• [WORK ITEM]
Search term "plays": copy each line of the records that contains it.

┄┄┄┄┄┄

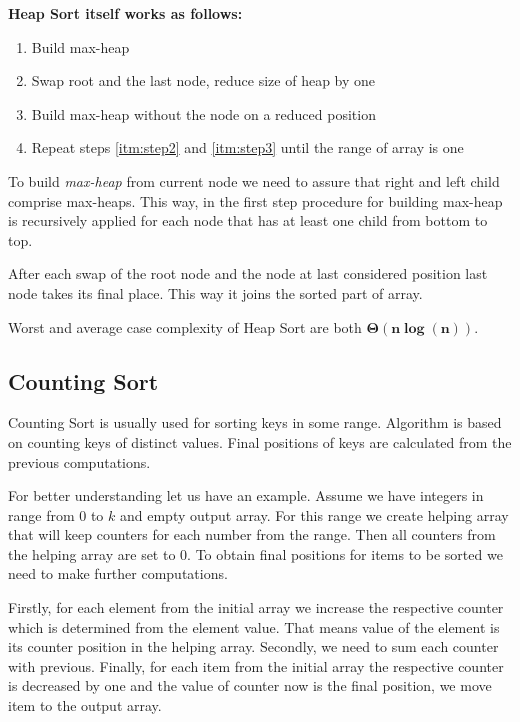 \documentclass[
  field=inf,
  biblatex,
  language=english,
  glossaries,
  index
]{kidiplom}
\begin{document}
\textbf{Heap Sort itself works as follows:}
\begin{enumerate}
 \item \label{itm:step1} Build max-heap
 \item \label{itm:step2} Swap root and the last node, reduce size of heap by one
 \item \label{itm:step3} Build max-heap without the node on a reduced position
 \item Repeat steps \ref{itm:step2} and \ref{itm:step3} until the range of array is one
\end{enumerate}

To build \textit{max-heap} from current node we need to assure that right and left child comprise max-heaps. This way, in the first step procedure for building max-heap is recursively applied for each node that has at least one child from bottom to top.

After each swap of the root node and the node at last considered position last node takes its final place. This way it joins the sorted part of array.

Worst and average case complexity of Heap Sort are both $\bm{\Theta(n \log(n))}$.

\subsection{Counting Sort} \label{sec:counting}

Counting Sort is usually used for sorting keys in some range. Algorithm is based on counting keys of distinct values. Final positions of keys are calculated from the previous computations.

For better understanding let us have an example. Assume we have integers in range from $0$ to $k$ and empty output array. For this range we create helping array that will keep counters for each number from the range. Then all counters from the helping array are set to $0$. To obtain final positions for items to be sorted we need to make further computations. 

Firstly, for each element from the initial array we increase the respective counter which is determined from the element value. That means value of the element is its counter position in the helping array. Secondly, we need to sum each counter with previous. Finally, for each item from the initial array the respective counter is decreased by one and the value of counter now is the final position, we move item to the output array.
\end{document}
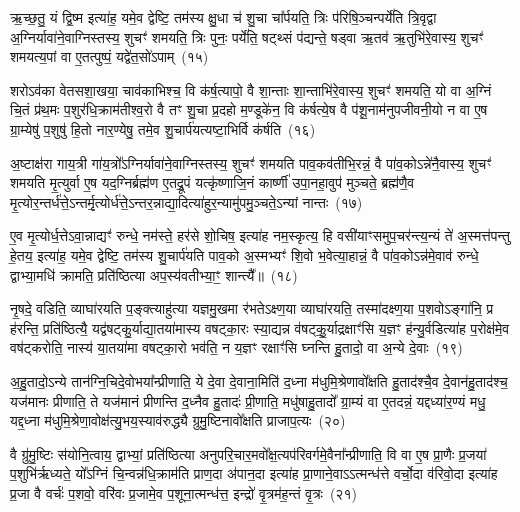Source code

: ऋ॒च्छ॒तु॒ यं द्वि॒ष्म इत्या॑ह॒ यमे॒व द्वेष्टि॒ तम॑स्य क्षु॒धा च॑ शु॒चा चा᳚र्पयति॒ त्रिः प॑रिषि॒ञ्चन्पर्ये॑ति त्रि॒वृद्वा अ॒ग्निर्यावा॑ने॒वाग्निस्तस्य॒ शुचꣳ॑ शमयति॒ त्रिः पुनः॒ पर्ये॑ति॒ षट्थ्सं प॑द्यन्ते॒ षड्वा ऋ॒तव॑ ऋ॒तुभि॑रे॒वास्य॒ शुचꣳ॑ शमयत्य॒पां वा ए॒तत्पुष्पं॒ यद्वे॑त॒सो॑\-ऽपाम्~(१५)

शरो\-ऽव॑का वेतसशा॒खया॒ चाव॑काभिश्च॒ वि क॑र्\mbox{}ष॒त्यापो॒ वै शा॒न्ताः शा॒न्ताभि॑रे॒वास्य॒ शुचꣳ॑ शमयति॒ यो वा अ॒ग्निं चि॒तं प्र॑थ॒मः प॒शुर॑धि॒क्राम॑तीश्व॒रो वै तꣳ शु॒चा प्र॒दहो म॒ण्डूके॑न॒ वि क॑र्\mbox{}षत्ये॒ष वै प॑शू॒नाम॑नुपजीवनी॒यो न वा ए॒ष ग्रा॒म्येषु॑ प॒शुषु॑ हि॒तो नार॒ण्येषु॒ तमे॒व शु॒चार्प॑यत्यष्टा॒भिर्वि क॑र्\mbox{}षति~(१६)

अ॒ष्टाक्ष॑रा गाय॒त्री गा॑य॒त्रो᳚\-ऽग्निर्यावा॑ने॒वाग्निस्तस्य॒ शुचꣳ॑ शमयति पाव॒कव॑तीभि॒रन्नं॒ वै पा॑व॒को\-ऽन्ने॑नै॒वास्य॒ शुचꣳ॑ शमयति मृ॒त्युर्वा ए॒ष यद॒ग्निर्ब्रह्म॑ण ए॒तद्रू॒पं यत्कृ॑ष्णाजि॒नं कार्\mbox{}ष्णी॑ उपा॒नहा॒वुप॑ मुञ्चते॒ ब्रह्म॑णै॒व मृ॒त्योर॒न्तर्ध॑त्ते॒\-ऽन्तर्मृ॒त्योर्ध॑त्ते॒\-ऽन्तर॒न्नाद्या॒दित्या॑हुर॒न्यामु॑पमु॒ञ्चते॒\-ऽन्यां नान्तः~(१७)

ए॒व मृ॒त्योर्ध॒त्ते\-ऽवा॒न्नाद्यꣳ॑ रुन्धे॒ नम॑स्ते॒ हर॑से शो॒चिष॒ इत्या॑ह नम॒स्कृत्य॒ हि वसी॑याꣳसमुप॒चर॑न्त्य॒न्यं ते॑ अ॒स्मत्त॑पन्तु हे॒तय॒ इत्या॑ह॒ यमे॒व द्वेष्टि॒ तम॑स्य शु॒चार्प॑यति पाव॒को अ॒स्मभ्यꣳ॑ शि॒वो भ॒वेत्या॒हान्नं॒ वै पा॑व॒को\-ऽन्न॑मे॒वाव॑ रुन्धे॒ द्वाभ्या॒मधि॑ क्रामति॒ प्रति॑ष्ठित्या अप॒स्य॑वतीभ्या॒ꣳ॒ शान्त्यै᳚॥~(१८)

{\anuvakamend[{शुग्वे॑त॒सो॑\-ऽपाम॑ष्टा॒भिर्विक॑र्\mbox{}षति॒ नान्तरेका॒न्नप॑ञ्चा॒शच्च॑}]}%

नृ॒षदे॒ वडिति॒ व्याघा॑रयति प॒ङ्क्त्याहु॑त्या यज्ञमु॒खमा र॑भते\-ऽक्ष्ण॒या व्याघा॑रयति॒ तस्मा॑दक्ष्ण॒या प॒शवो\-ऽङ्गा॑नि॒ प्र ह॑रन्ति॒ प्रति॑ष्ठित्यै॒ यद्व॑षट्कु॒र्याद्या॒तया॑मास्य वषट्का॒रः स्या॒द्यन्न व॑षट्कु॒॒र्याद्रक्षाꣳ॑सि य॒ज्ञꣳ ह॑न्यु॒र्वडित्या॑ह प॒रोक्ष॑मे॒व वष॑ट्करोति॒ नास्य॑ या॒तया॑मा वषट्का॒रो भव॑ति॒ न य॒ज्ञꣳ रक्षाꣳ॑सि घ्नन्ति हु॒तादो॒ वा अ॒न्ये दे॒वाः~(१९)

अ॒हु॒तादो॒\-ऽन्ये तान॑ग्नि॒चिदे॒वोभया᳚न्प्रीणाति॒ ये दे॒वा दे॒वाना॒मिति॑ द॒ध्ना म॑धुमि॒श्रेणावो᳚क्षति हु॒ताद॑श्चै॒व दे॒वान॑हु॒ताद॑श्च॒ यज॑मानः प्रीणाति॒ ते यज॑मानं प्रीणन्ति द॒ध्नैव हु॒तादः॑ प्री॒णाति॒ मधु॑षाहु॒तादो᳚ ग्रा॒म्यं वा ए॒तदन्नं॒ यद्दध्या॑र॒ण्यं मधु॒ यद्द॒ध्ना म॑धुमि॒श्रेणा॒वोक्ष॑त्यु॒भय॒स्याव॑रुद्ध्यै ग्रुमु॒ष्टिनावो᳚क्षति प्राजाप॒त्यः~(२०)

वै ग्रु॑मु॒ष्टिः स॑योनि॒त्वाय॒ द्वाभ्यां॒ प्रति॑ष्ठित्या अनुपरि॒चार॒मवो᳚क्ष॒त्यप॑रिवर्गमे॒वैना᳚न्प्रीणाति॒ वि वा ए॒ष प्रा॒णैः प्र॒जया॑ प॒शुभि॑र्\mbox{}ऋध्यते॒ यो᳚\-ऽग्निं चि॒न्वन्न॑धि॒क्राम॑ति प्राण॒दा अ॑पान॒दा इत्या॑ह प्रा॒णाने॒वा\-ऽऽ\-त्मन्ध॑त्ते वर्चो॒दा व॑रिवो॒दा इत्या॑ह प्र॒जा वै वर्चः॑ प॒शवो॒ वरि॑वः प्र॒जामे॒व प॒शूना॒त्मन्ध॑त्त॒ इन्द्रो॑ वृ॒त्रम॑ह॒न्तं वृ॒त्रः~(२१)

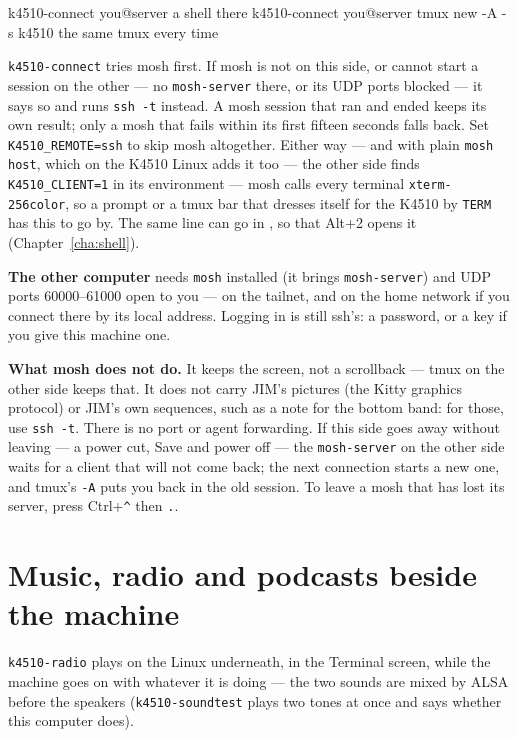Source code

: \begin{type}
k4510-connect you@server                     a shell there
k4510-connect you@server tmux new -A -s k4510   the same tmux every time
\end{type}

\noindent \verb|k4510-connect| tries mosh first. If mosh is not on this
side, or cannot start a session on the other --- no \verb|mosh-server|
there, or its UDP ports blocked --- it says so and runs \verb|ssh -t|
instead. A mosh session that ran and ended keeps its own result; only a
mosh that fails within its first fifteen seconds falls back. Set
\verb|K4510_REMOTE=ssh| to skip mosh altogether. Either way --- and with plain \verb|mosh host|, which on the K4510 Linux
adds it too --- the other side finds
\verb|K4510_CLIENT=1| in its environment --- mosh calls every terminal
\verb|xterm-256color|, so a prompt or a tmux bar that dresses itself for
the K4510 by \verb|TERM| has this to go by. The same line can go in
, so that Alt+2 opens it
(Chapter~\ref{cha:shell}).

\textbf{The other computer} needs \verb|mosh| installed (it brings
\verb|mosh-server|) and UDP ports 60000--61000 open to you --- on the
tailnet, and on the home network if you connect there by its local
address. Logging in is still ssh's: a password, or a key if you give this
machine one.

\textbf{What mosh does not do.} It keeps the screen, not a scrollback
--- tmux on the other side keeps that. It does not carry JIM's pictures
(the Kitty graphics protocol) or JIM's own sequences, such as a note for
the bottom band: for those, use \verb|ssh -t|. There is no port or
agent forwarding. If this side goes away without leaving --- a power
cut, Save and power off --- the \verb|mosh-server| on the other side
waits for a client that will not come back; the next connection starts a
new one, and tmux's \verb|-A| puts you back in the old session. To leave
a mosh that has lost its server, press Ctrl+\verb|^| then \verb|.|.

\section{Music, radio and podcasts beside the machine}
\verb|k4510-radio| plays on the Linux underneath, in the Terminal screen,
while the machine goes on with whatever it is doing --- the two sounds are
mixed by ALSA before the speakers (\verb|k4510-soundtest| plays two tones
at once and says whether this computer does).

┄┄┄┄┄┄

• [ANSWER TO THE PROBLEM]
\verb|k4510-radio| plays on the Linux underneath, in the Terminal screen,
mixed by ALSA before the speakers (\verb|k4510-soundtest| plays two tones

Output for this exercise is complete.